Amen. Also, exactly.
Look, had the AMG not broken, there's little doubt it would have placed higher. Fourth place, even third, would not be outside the realm of possibility. There's just so much right with the beast. As Evans said, "Note to Audi: Do it like this." The great news is that at next year's Best Driver's Car, AMG will be sending us the monstrous, more potent, all-wheel-steering, track-special GT R. It's only been a couple of weeks, and I can hardly wait. -- Jonny Lieberman
Lug torque: 133 lb-ft (replace center hubcap with tool in trunk at 18.5 lb-ft)
Doorpost cold pressures (f/r): 36/39 psi
MRLS hot tire pressures (f/r): 31/32 psi
Figure-eight settings/procedure: Suggest using Sport, ESC off (not Sport+ or Race)
MRLS settings: Race mode, ESC off
2016 Mercedes-AMG GT S | |
BASE PRICE | $130,825 |
PRICE AS TESTED | $169,450 |
VEHICLE LAYOUT | Front-engine, RWD, 2-pass, 2-door hatchback |
ENGINE | 4.0L/503-hp/479-lb-ft twin-turbo DOHC 32-valve V-8 |
TRANSMISSION | 7-speed twin-clutch auto. |
CURB WEIGHT (F/R DIST) | 3,698 lb (48/52%) |
WHEELBASE | 103.5 in |
LENGTH x WIDTH x HEIGHT | 179.0 x 76.3 x 50.7 in |
0-60 MPH | 3.4 sec |
QUARTER MILE | 11.4 sec @ 126.7 mph |
BRAKING, 60-0 MPH | 95 ft |
0-100-0 MPH | 10.9 sec |
LATERAL ACCELERATION | 1.03 g (avg) |
MT FIGURE EIGHT | 23.4 sec @ 0.90 g (avg) |
2.2-MI ROAD COURSE LAP | 95.30 sec |
EPA CITY/HWY/COMB FUEL ECON | 16/22/18 mpg |
ENERGY CONS, CITY/HWY | 211/153 kW-hrs/100 miles |
CO2 EMISSIONS, COMB | 1.06 lb/mile |
POWER @ RPM | 503 hp @ 6,250 rpm |
TORQUE @ RPM | 516 lb-ft @ 1,900 rpm |
SUSPENSION F;R | Control arms, coil springs, adj shocks, anti-roll bar; multilink, coil springs, adj shocks, anti-roll bar |
BRAKES, F;R | 15.8-in vented, drilled, carbon-ceramic disc; 14.2-in vented, drilled, carbon-ceramic disc, ABS |
Deserved or not, the Dodge Viper has long held a reputation for actively trying to kill its driver. Whether it be by outright speed, lack of grip, or simply exhaustion, driving a Viper has always been a workout. The new 2016 Dodge Viper ACR still is, but the snake's been charmed—it's now one of the most enticing track cars on the road today.
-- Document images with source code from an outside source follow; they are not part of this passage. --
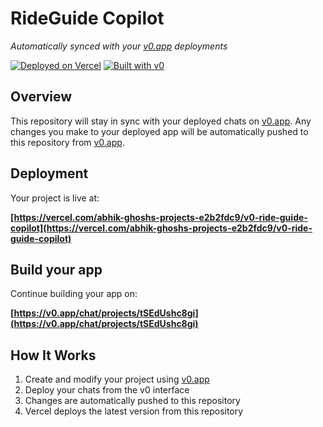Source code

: # RideGuide Copilot

*Automatically synced with your [v0.app](https://v0.app) deployments*

[![Deployed on Vercel](https://img.shields.io/badge/Deployed%20on-Vercel-black?style=for-the-badge&logo=vercel)](https://vercel.com/abhik-ghoshs-projects-e2b2fdc9/v0-ride-guide-copilot)
[![Built with v0](https://img.shields.io/badge/Built%20with-v0.app-black?style=for-the-badge)](https://v0.app/chat/projects/tSEdUshc8gi)

## Overview

This repository will stay in sync with your deployed chats on [v0.app](https://v0.app).
Any changes you make to your deployed app will be automatically pushed to this repository from [v0.app](https://v0.app).

## Deployment

Your project is live at:

**[https://vercel.com/abhik-ghoshs-projects-e2b2fdc9/v0-ride-guide-copilot](https://vercel.com/abhik-ghoshs-projects-e2b2fdc9/v0-ride-guide-copilot)**

## Build your app

Continue building your app on:

**[https://v0.app/chat/projects/tSEdUshc8gi](https://v0.app/chat/projects/tSEdUshc8gi)**

## How It Works

1. Create and modify your project using [v0.app](https://v0.app)
2. Deploy your chats from the v0 interface
3. Changes are automatically pushed to this repository
4. Vercel deploys the latest version from this repository
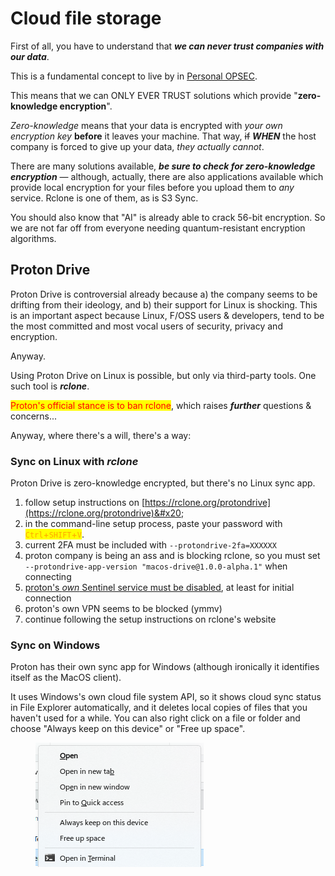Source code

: # Cloud file storage

First of all, you have to understand that _**we can never trust companies with our data**_.

This is a fundamental concept to live by in [Personal OPSEC](https://duckduckgo.com/?q=personal+opsec).&#x20;

This means that we can ONLY EVER TRUST solutions which provide "**zero-knowledge encryption**".

_Zero-knowledge_ means that your data is encrypted with _your own encryption key_ **before** it leaves your machine. That way, ~~if~~ _**WHEN**_ the host company is forced to give up your data, _they actually cannot_.



There are many solutions available, _**be sure to check for zero-knowledge encryption**_ — although, actually, there are also applications available which provide local encryption for your files before you upload them to _any_ service. Rclone is one of them, as is S3 Sync.&#x20;

You should also know that "AI" is already able to crack 56-bit encryption. So we are not far off from everyone needing quantum-resistant encryption algorithms.



## Proton Drive

Proton Drive is controversial already because a) the company seems to be drifting from their ideology, and b) their support for Linux is shocking. This is an important aspect because Linux, F/OSS users & developers, tend to be the most committed and most vocal users of security, privacy and encryption.

Anyway.

Using Proton Drive on Linux is possible, but only via third-party tools. One such tool is _**rclone**_.

<mark style="color:red;">Proton's official stance is to ban rclone</mark>, which raises _**further**_ questions & concerns...

Anyway, where there's a will, there's a way:

### Sync on Linux with _rclone_

Proton Drive is zero-knowledge encrypted, but there's no Linux sync app.

1. follow setup instructions on [https://rclone.org/protondrive](https://rclone.org/protondrive)&#x20;
2. in the command-line setup process, paste your password with <mark style="color:orange;">`Ctrl`</mark><mark style="color:orange;">+</mark><mark style="color:orange;">`SHIFT`</mark><mark style="color:orange;">+</mark><mark style="color:orange;">`V`</mark>.
3. current 2FA must be included with `--protondrive-2fa=XXXXXX`
4. proton company is being an ass and is blocking rclone, so you must set `--protondrive-app-version "macos-drive@1.0.0-alpha.1"` when connecting
5. [proton's _own_ Sentinel service must be disabled](https://account.proton.me/mail/security), at least for initial connection
6. proton's own VPN seems to be blocked (ymmv)
7. continue following the setup instructions on rclone's website

### Sync on Windows

Proton has their own sync app for Windows (although ironically it identifies itself as the MacOS client).

It uses Windows's own cloud file system API, so it shows cloud sync status in File Explorer automatically, and it deletes local copies of files that you haven't used for a while. You can also right click on a file or folder and choose "Always keep on this device" or "Free up space".

<figure><img src="../.gitbook/assets/image.png" alt=""><figcaption></figcaption></figure>

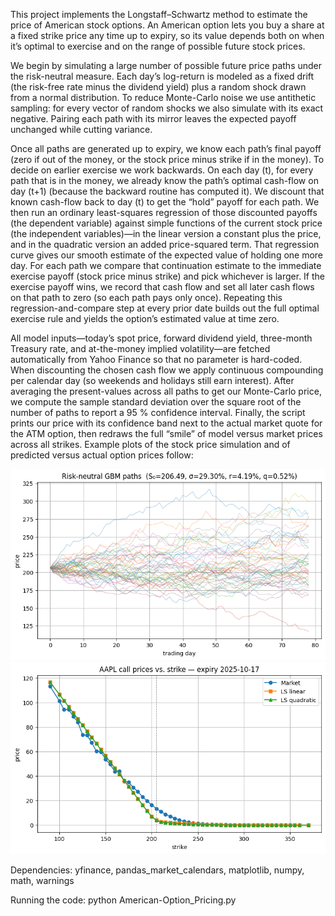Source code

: 
This project implements the Longstaff–Schwartz method to estimate the price of American stock options. An American option lets you buy a share at a fixed strike price any time up to expiry, so its value depends both on when it’s optimal to exercise and on the range of possible future stock prices.

We begin by simulating a large number of possible future price paths under the risk-neutral measure. Each day’s log-return is modeled as a fixed drift (the risk-free rate minus the dividend yield) plus a random shock drawn from a normal distribution. To reduce Monte-Carlo noise we use antithetic sampling: for every vector of random shocks we also simulate with its exact negative. Pairing each path with its mirror leaves the expected payoff unchanged while cutting variance.

Once all paths are generated up to expiry, we know each path’s final payoff (zero if out of the money, or the stock price minus strike if in the money). To decide on earlier exercise we work backwards. On each day (t), for every path that is in the money, we already know the path’s optimal cash-flow on day (t+1) (because the backward routine has computed it). We discount that known cash-flow back to day (t) to get the “hold” payoff for each path. We then run an ordinary least-squares regression of those discounted payoffs (the dependent variable) against simple functions of the current stock price (the independent variables)—in the linear version a constant plus the price, and in the quadratic version an added price-squared term. That regression curve gives our smooth estimate of the expected value of holding one more day. For each path we compare that continuation estimate to the immediate exercise payoff (stock price minus strike) and pick whichever is larger. If the exercise payoff wins, we record that cash flow and set all later cash flows on that path to zero (so each path pays only once). Repeating this regression-and-compare step at every prior date builds out the full optimal exercise rule and yields the option’s estimated value at time zero.

All model inputs—today’s spot price, forward dividend yield, three-month Treasury rate, and at-the-money implied volatility—are fetched automatically from Yahoo Finance so that no parameter is hard-coded. When discounting the chosen cash flow we apply continuous compounding per calendar day (so weekends and holidays still earn interest). After averaging the present-values across all paths to get our Monte-Carlo price, we compute the sample standard deviation over the square root of the number of paths to report a 95 % confidence interval. Finally, the script prints our price with its confidence band next to the actual market quote for the ATM option, then redraws the full “smile” of model versus market prices across all strikes. Example plots of the stock price simulation and of predicted versus actual option prices follow:

<img src="images/Options.png"/>
<img src="images/OptionPrice.png"/>

Dependencies: yfinance, pandas_market_calendars, matplotlib, numpy, math, warnings

Running the code: python American-Option_Pricing.py
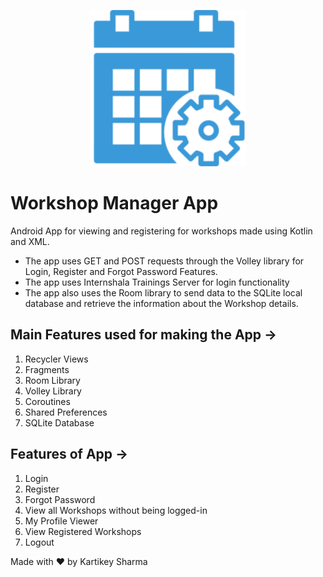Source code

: <p align="center">
  <img width="250" height="250" src="https://github.com/KartikeySharma/workshop_manager/blob/master/app/src/main/res/drawable/logo.png">
</p>

# Workshop Manager App
Android App for viewing and registering for workshops made using Kotlin and XML.

- The app uses GET and POST requests through the Volley library for Login, Register and Forgot Password Features.
- The app uses Internshala Trainings Server for login functionality
- The app also uses the Room library to send data to the SQLite local database and retrieve the information about the Workshop details.

## Main Features used for making the App ->
1. Recycler Views
2. Fragments
3. Room Library
4. Volley Library
5. Coroutines
6. Shared Preferences
7. SQLite Database

## Features of App ->
1. Login
2. Register
3. Forgot Password
4. View all Workshops without being logged-in
5. My Profile Viewer
6. View Registered Workshops
7. Logout


Made with ♥ by Kartikey Sharma
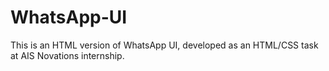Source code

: # WhatsApp-UI

This is an HTML version of WhatsApp UI, developed as an HTML/CSS task at AIS Novations internship.
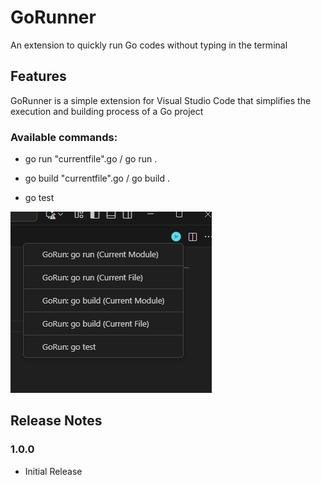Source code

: # GoRunner 

An extension to quickly run Go codes without typing in the terminal

## Features

GoRunner is a simple extension for Visual Studio Code that simplifies the execution and building process of a Go project

### Available commands:

- go run "currentfile".go / go run .

- go build "currentfile".go / go build .

- go test

![Available commands](repoimgs/available_commands.png)

## Release Notes

### 1.0.0
- Initial Release


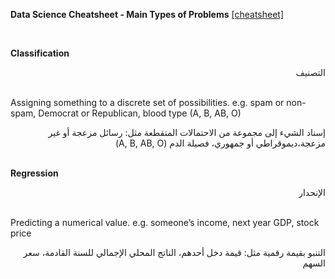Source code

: **Data Science Cheatsheet - Main Types of Problems** [[cheatsheet]](https://github.com/ml874/Data-Science-Cheatsheet/blob/master/data-science-cheatsheet.pdf)

<br>

**Classification**
<div dir="rtl">
التصنيف
</div>
<br>

Assigning something to a discrete set of possibilities. e.g. spam or non-spam, Democrat or Republican, blood type (A, B, AB, O)
<div dir="rtl">
إسناد الشيء إلى مجموعة من الاحتمالات المتقطعة مثل: رسائل مزعجة أو غير مزعجة،ديموقراطي أو جمهوري، فصيلة الدم (A, B, AB, O)  
</div>
<br>

**Regression**
<div dir="rtl">
الإنحدار
</div>
<br>

Predicting a numerical value. e.g. someone’s income, next year GDP, stock price
<div dir="rtl">
التنبو بقيمة رقمية مثل:  قيمة دخل أحدهم، الناتج المحلي الإجمالي للسنة القادمة، سعر السهم 
</div>
<br>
The key to the Viper's new polish lies in the letters ACR. Short for American Club Racer, the ACR package sheds some weight and adds a picnic table-sized carbon-fiber rear spoiler, a front splitter, dive planes, and a host of other aero improvements, plus adjustable shocks, huge carbon-ceramic brakes, and a five-point harness for good measure.
I was the one who the California Highway Patrol clocked coming off the hill at 140.
The formula is an alluring one. "It's a brutal assault on your senses, but with the pain comes gain," Evans said. "The speed, the power, the grip, the handling: They're all phenomenal." Walton agreed: "Terrific steering, brakes off the space shuttle, and more than enough power to frighten a zealot: The Viper actually shrinks around me and points from corner to corner like a firmed-up 600-hp Miata. Talk about confidence."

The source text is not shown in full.